Tornado Damaged Home in Yazoo City, MS
Most of the devastation was experienced in wooden buildings usually constructed of 2x4 studs and plywood nailed together. It was interesting that most concrete, even cinder block buildings suffered much less, if any damage. More solid, hopefully precast concrete buildings would provide safer environments, prevent much loss of life, and also assure better maintenance of infrastructure and services. While many houses have or had concrete basements, there were others that were built on simple concrete foundation pads. In my experience, the cost of a concrete building is usually equal to that of a wooden building, even though the material and form costs are higher.
At the same time, the cost of insurance should be lower as the insurance risk is reduced. Not only does traditional American wooden building construction pose a huge storm damage possibility, but also fire, tornadoes, and other risks. The added costs of these risks would easily cover additional construction costs, if any.

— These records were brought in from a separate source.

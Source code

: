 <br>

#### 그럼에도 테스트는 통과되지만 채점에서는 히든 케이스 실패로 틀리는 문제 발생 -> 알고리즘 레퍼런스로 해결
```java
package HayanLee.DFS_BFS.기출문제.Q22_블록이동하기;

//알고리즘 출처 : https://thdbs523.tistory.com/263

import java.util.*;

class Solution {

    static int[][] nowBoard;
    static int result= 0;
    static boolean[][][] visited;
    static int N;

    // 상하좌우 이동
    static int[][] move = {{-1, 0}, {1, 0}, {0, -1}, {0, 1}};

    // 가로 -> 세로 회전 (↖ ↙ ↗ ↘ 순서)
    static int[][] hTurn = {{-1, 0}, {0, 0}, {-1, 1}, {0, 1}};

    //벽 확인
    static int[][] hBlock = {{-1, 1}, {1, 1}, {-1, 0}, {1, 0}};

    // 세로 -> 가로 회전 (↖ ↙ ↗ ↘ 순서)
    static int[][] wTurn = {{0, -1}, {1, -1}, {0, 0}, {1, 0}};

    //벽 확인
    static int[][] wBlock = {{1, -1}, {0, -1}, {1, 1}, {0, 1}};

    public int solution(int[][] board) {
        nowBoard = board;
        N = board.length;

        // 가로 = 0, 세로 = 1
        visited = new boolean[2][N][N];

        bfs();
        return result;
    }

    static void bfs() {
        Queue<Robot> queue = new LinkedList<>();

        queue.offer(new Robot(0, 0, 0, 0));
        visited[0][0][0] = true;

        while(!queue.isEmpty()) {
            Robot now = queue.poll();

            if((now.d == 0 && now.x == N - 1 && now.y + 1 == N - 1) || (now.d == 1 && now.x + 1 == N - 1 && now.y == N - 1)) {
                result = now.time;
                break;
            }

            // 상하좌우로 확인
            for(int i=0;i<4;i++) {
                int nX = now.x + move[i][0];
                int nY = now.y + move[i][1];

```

In fact, wooden houses on average have significantly higher lifetime maintenance costs than the same buildings or houses built of precast concrete. Lifetime ownership costs should therefore be considered in choosing building materials.
Some owners may prefer wooden walls, particularly in the interior. This is easily and cheaply accomplished and should cost less than the brick or tile facing many builders use for exterior facing to make buildings look more solid.

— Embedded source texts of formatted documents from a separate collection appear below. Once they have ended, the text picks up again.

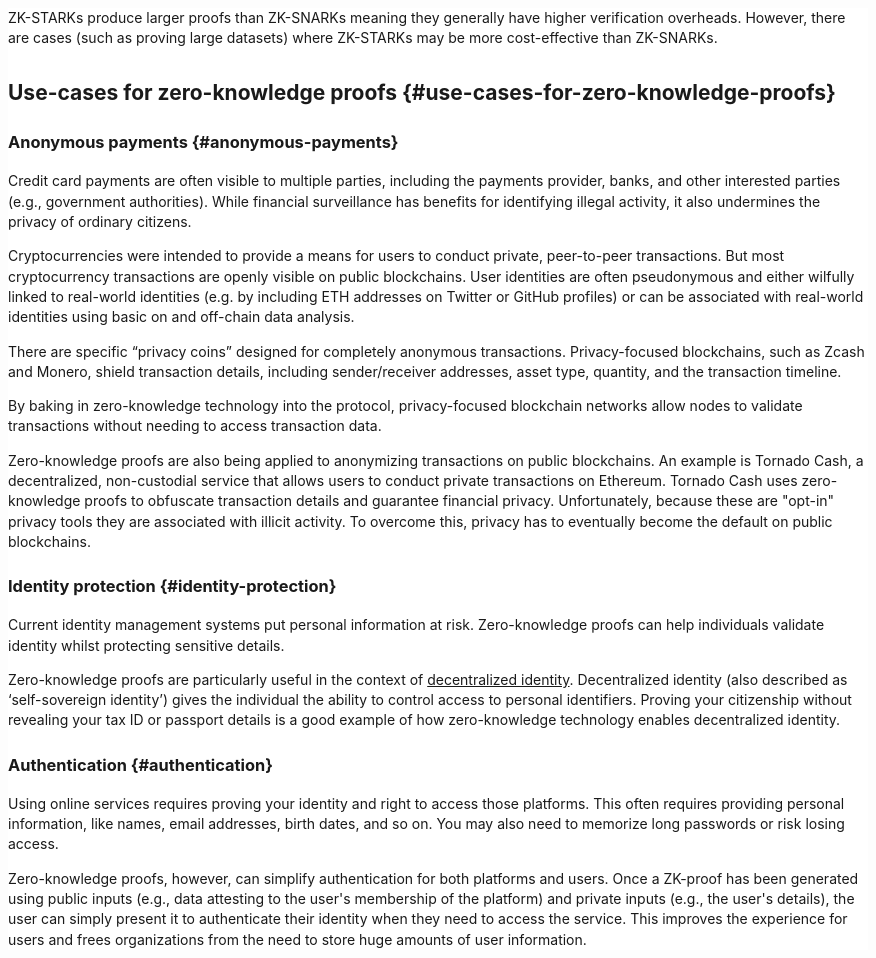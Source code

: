 ZK-STARKs produce larger proofs than ZK-SNARKs meaning they generally have higher verification overheads. However, there are cases (such as proving large datasets) where ZK-STARKs may be more cost-effective than ZK-SNARKs.

## Use-cases for zero-knowledge proofs {#use-cases-for-zero-knowledge-proofs}

### Anonymous payments {#anonymous-payments}

Credit card payments are often visible to multiple parties, including the payments provider, banks, and other interested parties (e.g., government authorities). While financial surveillance has benefits for identifying illegal activity, it also undermines the privacy of ordinary citizens.

Cryptocurrencies were intended to provide a means for users to conduct private, peer-to-peer transactions. But most cryptocurrency transactions are openly visible on public blockchains. User identities are often pseudonymous and either wilfully linked to real-world identities (e.g. by including ETH addresses on Twitter or GitHub profiles) or can be associated with real-world identities using basic on and off-chain data analysis.

There are specific “privacy coins” designed for completely anonymous transactions. Privacy-focused blockchains, such as Zcash and Monero, shield transaction details, including sender/receiver addresses, asset type, quantity, and the transaction timeline.

By baking in zero-knowledge technology into the protocol, privacy-focused blockchain networks allow nodes to validate transactions without needing to access transaction data.

Zero-knowledge proofs are also being applied to anonymizing transactions on public blockchains. An example is Tornado Cash, a decentralized, non-custodial service that allows users to conduct private transactions on Ethereum. Tornado Cash uses zero-knowledge proofs to obfuscate transaction details and guarantee financial privacy. Unfortunately, because these are "opt-in" privacy tools they are associated with illicit activity. To overcome this, privacy has to eventually become the default on public blockchains.

### Identity protection {#identity-protection}

Current identity management systems put personal information at risk. Zero-knowledge proofs can help individuals validate identity whilst protecting sensitive details.

Zero-knowledge proofs are particularly useful in the context of [decentralized identity](/decentralized-identity/). Decentralized identity (also described as ‘self-sovereign identity’) gives the individual the ability to control access to personal identifiers. Proving your citizenship without revealing your tax ID or passport details is a good example of how zero-knowledge technology enables decentralized identity.

### Authentication {#authentication}

Using online services requires proving your identity and right to access those platforms. This often requires providing personal information, like names, email addresses, birth dates, and so on. You may also need to memorize long passwords or risk losing access.

Zero-knowledge proofs, however, can simplify authentication for both platforms and users. Once a ZK-proof has been generated using public inputs (e.g., data attesting to the user's membership of the platform) and private inputs (e.g., the user's details), the user can simply present it to authenticate their identity when they need to access the service. This improves the experience for users and frees organizations from the need to store huge amounts of user information.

A formal study of life cycle costs, including maintenance and insurance of standard housing and commercial buildings, would help decision makers choose materials and methods of construction more widely, and hopefully greatly reduce U.S. housing ownership costs. In fact, it may be interesting to develop standard designs and construction costs, not just of material quantity but of standard building units. Foreign experience shows that as forms, etc. constitute a major part of construction costs, standardizing such costs could pay off handsomely. Similarly, utilities could readily be incorporated into the designs and casting forms. There is an urgent need for safer housing and buildings in general and MIT could and should play an important leadership role in this issue.
In Japan, for example, major academic institutions play a significant role in developing earthquake-proof building methods and designs and the codes applied in regulating construction material, standards, and designs. Precast, reinforced concrete building methods have advanced greatly in recent years and even though the material-to-labor costs are higher, total costs should be and are comparable. Similarly, completion times are usually shorter. Obviously America has an abundance of lumber and the lumber industry is both important and influential, but wooden building construction is very labor intensive and quality standards are hard to define and control.
There is an urgent need for a definitive study of comparative cost for construction, maintenance, and insurance over the life of buildings, including all hazard and risk costs. Such research could readily become a national guideline for the construction and home insurance industry.